* [Work request]
Any picture in the material should be left out, while all other lines are copied exactly.

* [Records shown]
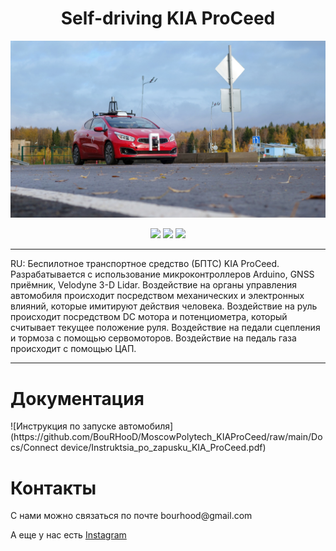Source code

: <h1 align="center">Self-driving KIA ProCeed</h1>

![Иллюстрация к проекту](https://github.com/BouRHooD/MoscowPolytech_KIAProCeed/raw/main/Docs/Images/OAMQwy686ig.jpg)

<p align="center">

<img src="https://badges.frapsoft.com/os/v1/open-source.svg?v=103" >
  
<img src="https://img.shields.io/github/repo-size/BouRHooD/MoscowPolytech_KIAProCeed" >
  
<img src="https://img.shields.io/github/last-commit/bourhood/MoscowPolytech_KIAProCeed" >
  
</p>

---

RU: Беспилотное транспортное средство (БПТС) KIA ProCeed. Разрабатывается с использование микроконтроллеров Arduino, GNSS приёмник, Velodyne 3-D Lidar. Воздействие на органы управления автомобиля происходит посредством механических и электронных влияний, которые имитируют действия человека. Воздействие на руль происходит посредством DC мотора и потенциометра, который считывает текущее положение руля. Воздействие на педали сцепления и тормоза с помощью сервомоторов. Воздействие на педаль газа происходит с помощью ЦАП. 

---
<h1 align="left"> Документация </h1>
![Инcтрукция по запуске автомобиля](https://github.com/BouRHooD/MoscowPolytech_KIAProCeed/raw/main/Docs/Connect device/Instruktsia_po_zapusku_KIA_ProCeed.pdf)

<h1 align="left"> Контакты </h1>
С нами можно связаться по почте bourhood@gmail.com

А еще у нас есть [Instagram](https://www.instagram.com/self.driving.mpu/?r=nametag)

* [Solution to this exercise]
Source code

: <h1 align="center">Self-driving KIA ProCeed</h1>

![Иллюстрация к проекту](https://github.com/BouRHooD/MoscowPolytech_KIAProCeed/raw/main/Docs/Images/OAMQwy686ig.jpg)

<p align="center">

<img src="https://badges.frapsoft.com/os/v1/open-source.svg?v=103" >
  
<img src="https://img.shields.io/github/repo-size/BouRHooD/MoscowPolytech_KIAProCeed" >
  
<img src="https://img.shields.io/github/last-commit/bourhood/MoscowPolytech_KIAProCeed" >
  
</p>

---

RU: Беспилотное транспортное средство (БПТС) KIA ProCeed. Разрабатывается с использование микроконтроллеров Arduino, GNSS приёмник, Velodyne 3-D Lidar. Воздействие на органы управления автомобиля происходит посредством механических и электронных влияний, которые имитируют действия человека. Воздействие на руль происходит посредством DC мотора и потенциометра, который считывает текущее положение руля. Воздействие на педали сцепления и тормоза с помощью сервомоторов. Воздействие на педаль газа происходит с помощью ЦАП. 

---
<h1 align="left"> Документация </h1>
![Инcтрукция по запуске автомобиля](https://github.com/BouRHooD/MoscowPolytech_KIAProCeed/raw/main/Docs/Connect device/Instruktsia_po_zapusku_KIA_ProCeed.pdf)

<h1 align="left"> Контакты </h1>
С нами можно связаться по почте bourhood@gmail.com

А еще у нас есть [Instagram](https://www.instagram.com/self.driving.mpu/?r=nametag)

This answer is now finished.